**TASK:**
The expected output is the full set of entries, printed exactly, without pictures.

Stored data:
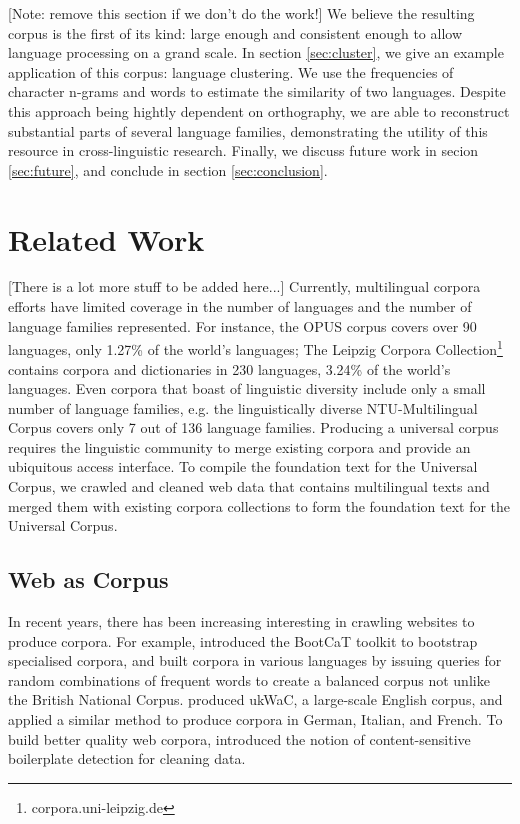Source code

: \documentclass[11pt]{article}
\begin{document}
[Note: remove this section if we don't do the work!] We believe the resulting corpus is the first of its kind: large enough and consistent enough to allow language processing on a grand scale. In section \ref{sec:cluster}, we give an example application of this corpus: language clustering. We use the frequencies of character n-grams and words to estimate the similarity of two languages. Despite this approach being hightly dependent on orthography, we are able to reconstruct substantial parts of several language families, demonstrating the utility of this resource in cross-linguistic research. Finally, we discuss future work in secion \ref{sec:future}, and conclude in section \ref{sec:conclusion}.


\section{Related Work} \label{sec:related}

[There is a lot more stuff to be added here...]
Currently, multilingual corpora efforts have limited coverage in the number of languages and the number of language families represented. For instance, the OPUS corpus \cite{tiedemann2012opus} covers over 90 languages, only 1.27\% of the world's languages; The Leipzig Corpora Collection\footnote{corpora.uni-leipzig.de} \cite{biemann2007leipzig} contains corpora and dictionaries in 230 languages, 3.24\% of the world's languages. Even corpora that boast of linguistic diversity include only a small number of language families, e.g. the linguistically diverse NTU-Multilingual Corpus \cite{tan2011ntu} covers only 7 out of 136 language families. Producing a universal corpus requires the linguistic community to merge existing corpora and provide an ubiquitous access interface. To compile the foundation text for the Universal Corpus, we crawled and cleaned web data that contains multilingual texts and merged them with existing corpora collections to form the foundation text for the Universal Corpus.


\subsection{Web as Corpus}

In recent years, there has been increasing interesting in crawling websites to produce corpora. For example,  introduced the BootCaT toolkit to bootstrap specialised corpora, and  built corpora in various languages by issuing queries for random combinations of frequent words to create a balanced corpus not unlike the British National Corpus.  produced ukWaC, a large-scale English corpus, and \cite{baroni2009wacky} applied a similar method to produce corpora in German, Italian, and French. To build better quality web corpora,  introduced the notion of content-sensitive boilerplate detection for cleaning data.
\end{document}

**EXERCISE OUTPUT:**
Source code

: \documentclass[11pt]{article}
\begin{document}
[Note: remove this section if we don't do the work!] We believe the resulting corpus is the first of its kind: large enough and consistent enough to allow language processing on a grand scale. In section \ref{sec:cluster}, we give an example application of this corpus: language clustering. We use the frequencies of character n-grams and words to estimate the similarity of two languages. Despite this approach being hightly dependent on orthography, we are able to reconstruct substantial parts of several language families, demonstrating the utility of this resource in cross-linguistic research. Finally, we discuss future work in secion \ref{sec:future}, and conclude in section \ref{sec:conclusion}.


\section{Related Work} \label{sec:related}

[There is a lot more stuff to be added here...]
Currently, multilingual corpora efforts have limited coverage in the number of languages and the number of language families represented. For instance, the OPUS corpus \cite{tiedemann2012opus} covers over 90 languages, only 1.27\% of the world's languages; The Leipzig Corpora Collection\footnote{corpora.uni-leipzig.de} \cite{biemann2007leipzig} contains corpora and dictionaries in 230 languages, 3.24\% of the world's languages. Even corpora that boast of linguistic diversity include only a small number of language families, e.g. the linguistically diverse NTU-Multilingual Corpus \cite{tan2011ntu} covers only 7 out of 136 language families. Producing a universal corpus requires the linguistic community to merge existing corpora and provide an ubiquitous access interface. To compile the foundation text for the Universal Corpus, we crawled and cleaned web data that contains multilingual texts and merged them with existing corpora collections to form the foundation text for the Universal Corpus.


\subsection{Web as Corpus}

In recent years, there has been increasing interesting in crawling websites to produce corpora. For example,  introduced the BootCaT toolkit to bootstrap specialised corpora, and  built corpora in various languages by issuing queries for random combinations of frequent words to create a balanced corpus not unlike the British National Corpus.  produced ukWaC, a large-scale English corpus, and \cite{baroni2009wacky} applied a similar method to produce corpora in German, Italian, and French. To build better quality web corpora,  introduced the notion of content-sensitive boilerplate detection for cleaning data.
\end{document}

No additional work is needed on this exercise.